- Your assignment
Filter the entries, keeping every line with the string "packager".

(Collection entries)
○ ○ ○ ○

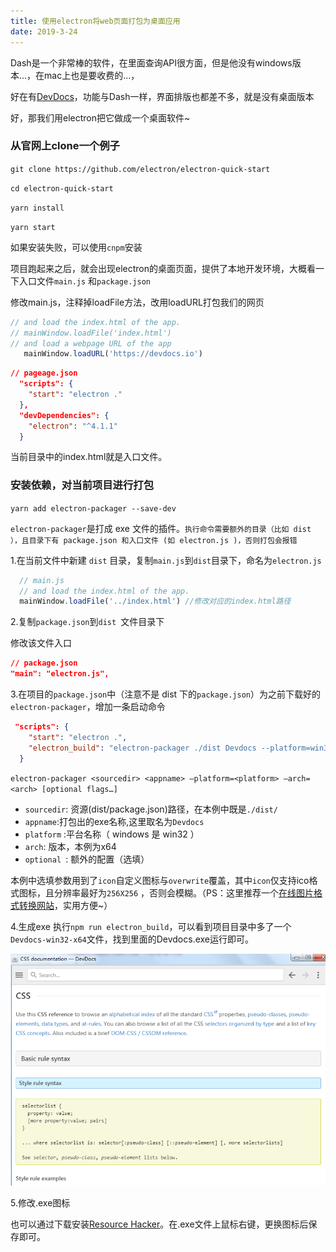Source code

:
 ```yaml
---
title: 使用electron将web页面打包为桌面应用
date: 2019-3-24
---
```


Dash是一个非常棒的软件，在里面查询API很方面，但是他没有windows版本...，在mac上也是要收费的...，

好在有[DevDocs](<https://devdocs.io/>)，功能与Dash一样，界面排版也都差不多，就是没有桌面版本

好，那我们用electron把它做成一个桌面软件~

<!-- more -->

### 从官网上clone一个例子

`git clone https://github.com/electron/electron-quick-start`

`cd electron-quick-start`

`yarn install`

`yarn start`

如果安装失败，可以使用`cnpm`安装

项目跑起来之后，就会出现electron的桌面页面，提供了本地开发环境，大概看一下入口文件`main.js` 和`package.json`

修改main.js，注释掉loadFile方法，改用loadURL打包我们的网页

```js
// and load the index.html of the app.
// mainWindow.loadFile('index.html')
// and load a webpage URL of the app
   mainWindow.loadURL('https://devdocs.io')
```

```json
// pageage.json
  "scripts": {
    "start": "electron ."
  },
  "devDependencies": {
    "electron": "^4.1.1"
  }
```

当前目录中的index.html就是入口文件。

### 安装依赖，对当前项目进行打包

`yarn add electron-packager --save-dev`

`electron-packager`是打成 exe 文件的插件。`执行命令需要额外的目录（比如 dist ），且目录下有 package.json 和入口文件 (如 electron.js )，否则打包会报错`

1.在当前文件中新建 `dist` 目录，复制`main.js`到`dist`目录下，命名为`electron.js`

```js
  // main.js
  // and load the index.html of the app.
  mainWindow.loadFile('../index.html') //修改对应的index.html路径
```

2.复制`package.json`到`dist `文件目录下

修改该文件入口

```json
// package.json
"main": "electron.js",
```

3.在项目的`package.json`中（注意不是 dist 下的`package.json`）为之前下载好的`electron-packager`，增加一条启动命令

```json
 "scripts": {
    "start": "electron .",
    "electron_build": "electron-packager ./dist Devdocs --platform=win32 --arch=x64 -icon=./icon/icon.ico --overwrite"   
  }
```

`electron-packager <sourcedir> <appname> –platform=<platform> –arch=<arch> [optional flags…]`

- `sourcedir`: 资源(dist/package.json)路径，在本例中既是`./dist/`
- `appname`:打包出的exe名称,这里取名为`Devdocs`
- `platform` :平台名称（ windows 是 win32 ）
- `arch`: 版本，本例为x64
- `optional `: 额外的配置（选填）

本例中选填参数用到了`icon`自定义图标与`overwrite`覆盖，其中`icon`仅支持ico格式图标，且分辨率最好为`256X256` ，否则会模糊。（PS：这里推荐一个[在线图片格式转换网站](https://image.online-convert.com/convert-to-ico)，实用方便~）

4.生成exe
执行`npm run electron_build`，可以看到项目目录中多了一个`Devdocs-win32-x64`文件，找到里面的Devdocs.exe运行即可。

![1553427234902](https://github.com/zp961214/Blog/blob/master/design/1553427234902.png)

5.修改.exe图标

也可以通过下载安装[Resource Hacker](https://link.jianshu.com/?t=http%3A%2F%2Fwww.angusj.com%2Fresourcehacker%2F)。在.exe文件上鼠标右键，更换图标后保存即可。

○ ○ ○ ○

- Response to this task
`yarn add electron-packager --save-dev`
`electron-packager`是打成 exe 文件的插件。`执行命令需要额外的目录（比如 dist ），且目录下有 package.json 和入口文件 (如 electron.js )，否则打包会报错`
3.在项目的`package.json`中（注意不是 dist 下的`package.json`）为之前下载好的`electron-packager`，增加一条启动命令
    "electron_build": "electron-packager ./dist Devdocs --platform=win32 --arch=x64 -icon=./icon/icon.ico --overwrite"   
`electron-packager <sourcedir> <appname> –platform=<platform> –arch=<arch> [optional flags…]`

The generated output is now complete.